[Stored data entries]

┌────────

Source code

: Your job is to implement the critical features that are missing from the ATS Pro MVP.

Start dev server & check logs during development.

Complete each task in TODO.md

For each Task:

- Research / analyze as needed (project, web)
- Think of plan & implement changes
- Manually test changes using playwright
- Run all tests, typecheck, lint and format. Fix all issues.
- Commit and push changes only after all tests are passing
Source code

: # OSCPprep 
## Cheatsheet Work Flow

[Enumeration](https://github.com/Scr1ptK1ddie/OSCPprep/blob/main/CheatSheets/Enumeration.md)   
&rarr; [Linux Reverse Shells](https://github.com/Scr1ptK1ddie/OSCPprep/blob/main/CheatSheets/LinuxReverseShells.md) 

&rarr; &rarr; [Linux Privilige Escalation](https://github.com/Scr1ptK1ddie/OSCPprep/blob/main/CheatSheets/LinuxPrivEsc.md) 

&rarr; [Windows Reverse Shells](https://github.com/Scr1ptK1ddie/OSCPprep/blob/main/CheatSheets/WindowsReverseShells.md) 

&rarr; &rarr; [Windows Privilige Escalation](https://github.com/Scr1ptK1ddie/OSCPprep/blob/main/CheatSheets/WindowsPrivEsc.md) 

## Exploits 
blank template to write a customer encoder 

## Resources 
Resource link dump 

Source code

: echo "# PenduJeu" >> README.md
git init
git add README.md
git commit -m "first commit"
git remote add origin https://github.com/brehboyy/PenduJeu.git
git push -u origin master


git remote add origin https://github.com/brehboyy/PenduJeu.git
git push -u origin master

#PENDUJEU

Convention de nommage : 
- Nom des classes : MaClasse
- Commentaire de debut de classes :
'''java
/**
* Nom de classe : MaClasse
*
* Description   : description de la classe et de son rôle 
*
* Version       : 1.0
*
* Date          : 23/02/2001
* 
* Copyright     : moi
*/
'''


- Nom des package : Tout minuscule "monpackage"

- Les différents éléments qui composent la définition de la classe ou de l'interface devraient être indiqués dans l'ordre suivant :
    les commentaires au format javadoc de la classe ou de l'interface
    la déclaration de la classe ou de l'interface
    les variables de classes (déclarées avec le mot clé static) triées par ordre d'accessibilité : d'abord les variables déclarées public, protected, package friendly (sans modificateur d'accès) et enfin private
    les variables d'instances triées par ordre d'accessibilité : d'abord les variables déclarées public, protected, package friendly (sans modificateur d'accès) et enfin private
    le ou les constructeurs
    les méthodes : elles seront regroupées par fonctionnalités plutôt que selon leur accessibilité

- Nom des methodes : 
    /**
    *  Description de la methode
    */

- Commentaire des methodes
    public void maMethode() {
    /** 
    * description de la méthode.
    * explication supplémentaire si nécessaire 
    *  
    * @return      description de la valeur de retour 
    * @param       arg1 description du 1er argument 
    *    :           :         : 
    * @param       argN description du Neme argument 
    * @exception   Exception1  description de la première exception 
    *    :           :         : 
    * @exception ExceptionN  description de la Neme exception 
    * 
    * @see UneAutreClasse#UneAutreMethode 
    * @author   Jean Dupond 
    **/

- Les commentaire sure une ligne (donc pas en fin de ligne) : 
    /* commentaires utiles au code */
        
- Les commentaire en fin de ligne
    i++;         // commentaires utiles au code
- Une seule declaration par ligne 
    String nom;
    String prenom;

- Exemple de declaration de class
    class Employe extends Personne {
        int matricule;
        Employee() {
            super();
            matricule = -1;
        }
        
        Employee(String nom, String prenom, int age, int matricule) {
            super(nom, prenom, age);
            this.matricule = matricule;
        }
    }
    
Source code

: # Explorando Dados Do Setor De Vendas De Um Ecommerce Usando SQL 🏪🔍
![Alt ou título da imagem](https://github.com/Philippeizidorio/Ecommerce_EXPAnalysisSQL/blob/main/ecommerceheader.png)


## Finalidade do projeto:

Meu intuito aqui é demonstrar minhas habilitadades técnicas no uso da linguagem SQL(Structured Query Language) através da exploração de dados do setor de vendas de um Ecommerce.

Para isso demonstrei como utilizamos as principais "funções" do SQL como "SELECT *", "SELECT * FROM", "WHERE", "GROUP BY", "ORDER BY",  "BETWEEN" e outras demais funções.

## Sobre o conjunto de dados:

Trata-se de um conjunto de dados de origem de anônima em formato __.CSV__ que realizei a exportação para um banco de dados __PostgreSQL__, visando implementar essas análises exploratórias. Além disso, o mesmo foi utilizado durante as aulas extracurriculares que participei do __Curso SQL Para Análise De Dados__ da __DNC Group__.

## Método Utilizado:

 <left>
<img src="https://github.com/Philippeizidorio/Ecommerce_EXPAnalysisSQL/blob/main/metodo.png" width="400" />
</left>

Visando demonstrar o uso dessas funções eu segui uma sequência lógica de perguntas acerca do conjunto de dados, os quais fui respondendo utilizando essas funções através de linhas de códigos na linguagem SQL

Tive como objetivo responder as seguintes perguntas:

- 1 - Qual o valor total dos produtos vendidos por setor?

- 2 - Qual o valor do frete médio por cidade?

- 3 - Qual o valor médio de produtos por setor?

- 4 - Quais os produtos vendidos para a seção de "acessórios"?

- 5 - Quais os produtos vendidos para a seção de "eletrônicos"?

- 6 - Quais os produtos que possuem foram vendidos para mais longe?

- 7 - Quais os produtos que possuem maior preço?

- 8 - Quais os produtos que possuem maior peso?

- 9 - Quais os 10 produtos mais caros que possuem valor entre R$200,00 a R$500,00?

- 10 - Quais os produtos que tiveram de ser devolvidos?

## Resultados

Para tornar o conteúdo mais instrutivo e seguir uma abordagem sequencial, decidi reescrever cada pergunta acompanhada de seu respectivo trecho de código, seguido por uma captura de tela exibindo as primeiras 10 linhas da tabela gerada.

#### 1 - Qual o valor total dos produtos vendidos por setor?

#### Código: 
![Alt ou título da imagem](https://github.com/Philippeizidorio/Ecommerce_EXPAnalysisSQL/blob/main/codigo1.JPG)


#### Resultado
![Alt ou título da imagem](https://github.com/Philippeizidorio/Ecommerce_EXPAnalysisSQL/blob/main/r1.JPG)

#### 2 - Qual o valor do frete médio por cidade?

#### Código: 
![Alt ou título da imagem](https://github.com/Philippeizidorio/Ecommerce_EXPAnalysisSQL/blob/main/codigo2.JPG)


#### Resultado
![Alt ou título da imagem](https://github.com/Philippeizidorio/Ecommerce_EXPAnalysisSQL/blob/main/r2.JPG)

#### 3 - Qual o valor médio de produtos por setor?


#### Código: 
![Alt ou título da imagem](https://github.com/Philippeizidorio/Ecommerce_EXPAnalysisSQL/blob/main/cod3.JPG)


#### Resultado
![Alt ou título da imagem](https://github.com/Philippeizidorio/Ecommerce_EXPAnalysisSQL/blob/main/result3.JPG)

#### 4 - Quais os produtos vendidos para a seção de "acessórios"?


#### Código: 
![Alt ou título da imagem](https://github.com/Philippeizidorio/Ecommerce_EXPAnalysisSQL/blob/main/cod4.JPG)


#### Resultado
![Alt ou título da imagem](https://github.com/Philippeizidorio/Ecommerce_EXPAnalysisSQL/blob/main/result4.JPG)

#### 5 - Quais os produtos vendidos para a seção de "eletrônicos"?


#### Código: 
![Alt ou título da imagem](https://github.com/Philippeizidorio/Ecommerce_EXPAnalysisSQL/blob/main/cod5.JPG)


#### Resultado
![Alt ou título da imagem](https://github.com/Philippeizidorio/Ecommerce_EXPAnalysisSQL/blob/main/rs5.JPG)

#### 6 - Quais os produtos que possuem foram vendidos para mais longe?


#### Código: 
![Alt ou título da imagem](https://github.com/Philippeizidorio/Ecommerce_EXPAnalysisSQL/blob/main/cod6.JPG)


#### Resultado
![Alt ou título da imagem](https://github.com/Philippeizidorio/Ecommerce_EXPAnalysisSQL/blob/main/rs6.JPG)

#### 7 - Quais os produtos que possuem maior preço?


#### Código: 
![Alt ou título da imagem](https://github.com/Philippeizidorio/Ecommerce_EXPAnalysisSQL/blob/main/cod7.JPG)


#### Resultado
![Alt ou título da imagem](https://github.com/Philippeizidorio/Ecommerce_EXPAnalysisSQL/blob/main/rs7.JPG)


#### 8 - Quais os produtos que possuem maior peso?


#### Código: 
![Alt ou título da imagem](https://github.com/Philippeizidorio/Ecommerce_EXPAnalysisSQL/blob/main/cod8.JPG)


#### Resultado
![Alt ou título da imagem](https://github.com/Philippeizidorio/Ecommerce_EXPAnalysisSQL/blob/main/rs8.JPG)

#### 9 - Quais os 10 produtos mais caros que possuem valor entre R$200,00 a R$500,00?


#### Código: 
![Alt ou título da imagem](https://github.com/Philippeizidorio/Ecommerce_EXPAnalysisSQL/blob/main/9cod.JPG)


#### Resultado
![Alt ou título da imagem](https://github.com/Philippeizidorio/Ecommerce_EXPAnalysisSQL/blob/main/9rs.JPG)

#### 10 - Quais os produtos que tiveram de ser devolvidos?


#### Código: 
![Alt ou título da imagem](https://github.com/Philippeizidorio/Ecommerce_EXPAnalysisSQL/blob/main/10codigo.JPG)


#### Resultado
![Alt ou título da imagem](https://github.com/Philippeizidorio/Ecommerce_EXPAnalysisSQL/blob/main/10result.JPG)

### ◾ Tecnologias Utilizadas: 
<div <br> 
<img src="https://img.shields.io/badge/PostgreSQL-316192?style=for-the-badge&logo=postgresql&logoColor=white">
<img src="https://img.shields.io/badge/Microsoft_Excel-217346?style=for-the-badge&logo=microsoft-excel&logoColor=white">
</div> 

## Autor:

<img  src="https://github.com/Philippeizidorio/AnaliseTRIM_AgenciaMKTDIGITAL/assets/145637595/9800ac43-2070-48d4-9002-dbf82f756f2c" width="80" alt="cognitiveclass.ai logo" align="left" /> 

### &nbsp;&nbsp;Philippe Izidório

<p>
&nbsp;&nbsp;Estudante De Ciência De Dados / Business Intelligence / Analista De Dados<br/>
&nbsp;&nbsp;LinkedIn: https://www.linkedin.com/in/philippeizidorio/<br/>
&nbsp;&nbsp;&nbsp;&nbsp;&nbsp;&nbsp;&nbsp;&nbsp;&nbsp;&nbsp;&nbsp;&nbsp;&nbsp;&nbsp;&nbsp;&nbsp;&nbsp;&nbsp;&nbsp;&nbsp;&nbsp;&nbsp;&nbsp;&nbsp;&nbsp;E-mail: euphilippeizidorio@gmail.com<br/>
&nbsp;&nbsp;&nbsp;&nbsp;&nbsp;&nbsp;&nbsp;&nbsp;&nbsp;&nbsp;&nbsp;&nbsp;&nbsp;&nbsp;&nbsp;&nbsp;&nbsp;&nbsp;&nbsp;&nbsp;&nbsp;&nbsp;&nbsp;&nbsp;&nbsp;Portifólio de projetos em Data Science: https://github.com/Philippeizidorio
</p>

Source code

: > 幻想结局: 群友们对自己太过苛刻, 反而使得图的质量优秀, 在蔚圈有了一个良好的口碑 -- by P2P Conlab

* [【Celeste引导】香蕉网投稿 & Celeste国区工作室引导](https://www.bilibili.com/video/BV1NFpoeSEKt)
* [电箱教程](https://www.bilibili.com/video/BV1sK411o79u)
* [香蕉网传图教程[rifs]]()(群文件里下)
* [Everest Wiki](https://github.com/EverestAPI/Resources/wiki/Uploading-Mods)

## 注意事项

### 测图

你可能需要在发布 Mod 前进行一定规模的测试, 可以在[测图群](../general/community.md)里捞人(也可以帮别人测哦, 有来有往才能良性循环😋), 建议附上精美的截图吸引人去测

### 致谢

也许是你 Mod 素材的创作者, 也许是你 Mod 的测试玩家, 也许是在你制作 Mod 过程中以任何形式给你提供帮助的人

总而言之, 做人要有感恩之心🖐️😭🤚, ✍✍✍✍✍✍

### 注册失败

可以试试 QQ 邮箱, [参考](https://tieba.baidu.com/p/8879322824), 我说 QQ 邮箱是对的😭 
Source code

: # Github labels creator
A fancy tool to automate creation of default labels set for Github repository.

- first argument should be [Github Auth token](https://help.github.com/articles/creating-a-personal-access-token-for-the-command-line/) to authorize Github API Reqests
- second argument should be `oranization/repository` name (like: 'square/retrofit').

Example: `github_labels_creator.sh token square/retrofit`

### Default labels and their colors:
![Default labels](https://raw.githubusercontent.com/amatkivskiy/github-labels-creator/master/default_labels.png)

└────────

Required work
Copy the lines above exactly. Start with the line containing "Meu intuito aqui", end with the line containing "## Sobre o conjunto", and include both.

Response area
Meu intuito aqui é demonstrar minhas habilitadades técnicas no uso da linguagem SQL(Structured Query Language) através da exploração de dados do setor de vendas de um Ecommerce.

Para isso demonstrei como utilizamos as principais "funções" do SQL como "SELECT *", "SELECT * FROM", "WHERE", "GROUP BY", "ORDER BY",  "BETWEEN" e outras demais funções.

## Sobre o conjunto de dados:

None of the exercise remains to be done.